### Problem to work on
Of the lines in the data below, write out exactly those from the one holding "Synopsis | Speaker |" through the one holding "Senior Career Advisor |", both included.

### Given data
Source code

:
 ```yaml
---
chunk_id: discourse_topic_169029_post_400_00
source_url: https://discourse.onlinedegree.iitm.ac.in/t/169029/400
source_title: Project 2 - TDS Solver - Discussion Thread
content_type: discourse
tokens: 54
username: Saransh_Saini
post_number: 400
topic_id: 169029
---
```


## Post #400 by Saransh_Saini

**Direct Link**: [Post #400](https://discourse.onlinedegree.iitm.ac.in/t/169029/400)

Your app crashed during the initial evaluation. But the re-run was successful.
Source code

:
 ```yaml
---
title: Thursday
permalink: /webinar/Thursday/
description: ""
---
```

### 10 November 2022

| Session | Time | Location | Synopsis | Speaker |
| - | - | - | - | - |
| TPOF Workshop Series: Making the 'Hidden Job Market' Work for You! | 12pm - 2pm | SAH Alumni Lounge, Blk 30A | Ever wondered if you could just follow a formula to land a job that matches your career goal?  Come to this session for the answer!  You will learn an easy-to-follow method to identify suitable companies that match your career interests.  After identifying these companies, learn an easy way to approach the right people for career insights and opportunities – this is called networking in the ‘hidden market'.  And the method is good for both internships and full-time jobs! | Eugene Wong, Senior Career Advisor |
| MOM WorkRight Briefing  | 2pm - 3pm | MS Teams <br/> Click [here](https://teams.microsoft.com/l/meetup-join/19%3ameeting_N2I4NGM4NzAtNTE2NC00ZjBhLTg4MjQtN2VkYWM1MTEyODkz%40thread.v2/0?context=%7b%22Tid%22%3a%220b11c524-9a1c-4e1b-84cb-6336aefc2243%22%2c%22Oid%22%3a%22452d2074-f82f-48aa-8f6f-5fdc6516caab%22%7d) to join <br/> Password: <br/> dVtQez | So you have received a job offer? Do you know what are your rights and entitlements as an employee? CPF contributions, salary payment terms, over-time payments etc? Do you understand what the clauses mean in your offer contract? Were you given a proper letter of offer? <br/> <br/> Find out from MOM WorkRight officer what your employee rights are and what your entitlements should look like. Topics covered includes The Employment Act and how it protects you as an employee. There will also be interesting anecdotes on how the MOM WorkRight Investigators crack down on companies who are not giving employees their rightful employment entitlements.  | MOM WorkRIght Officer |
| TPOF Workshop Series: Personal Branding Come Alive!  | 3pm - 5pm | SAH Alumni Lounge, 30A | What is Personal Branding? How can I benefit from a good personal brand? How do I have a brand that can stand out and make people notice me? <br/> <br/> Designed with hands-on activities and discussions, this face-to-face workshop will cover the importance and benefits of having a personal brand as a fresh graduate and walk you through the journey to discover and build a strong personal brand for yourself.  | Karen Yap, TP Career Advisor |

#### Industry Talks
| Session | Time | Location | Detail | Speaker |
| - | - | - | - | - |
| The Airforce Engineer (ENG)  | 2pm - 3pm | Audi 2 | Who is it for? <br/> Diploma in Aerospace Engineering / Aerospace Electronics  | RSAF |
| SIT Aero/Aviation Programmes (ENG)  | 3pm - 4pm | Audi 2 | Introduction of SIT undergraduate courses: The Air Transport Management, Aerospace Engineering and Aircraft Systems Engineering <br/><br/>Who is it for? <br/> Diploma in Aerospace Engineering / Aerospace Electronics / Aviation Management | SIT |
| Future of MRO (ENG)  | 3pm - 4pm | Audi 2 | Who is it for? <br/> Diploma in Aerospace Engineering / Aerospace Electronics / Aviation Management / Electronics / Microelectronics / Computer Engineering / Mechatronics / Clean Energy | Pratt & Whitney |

### Solution to the problem
| Session | Time | Location | Synopsis | Speaker |
| - | - | - | - | - |
| TPOF Workshop Series: Making the 'Hidden Job Market' Work for You! | 12pm - 2pm | SAH Alumni Lounge, Blk 30A | Ever wondered if you could just follow a formula to land a job that matches your career goal?  Come to this session for the answer!  You will learn an easy-to-follow method to identify suitable companies that match your career interests.  After identifying these companies, learn an easy way to approach the right people for career insights and opportunities – this is called networking in the ‘hidden market'.  And the method is good for both internships and full-time jobs! | Eugene Wong, Senior Career Advisor |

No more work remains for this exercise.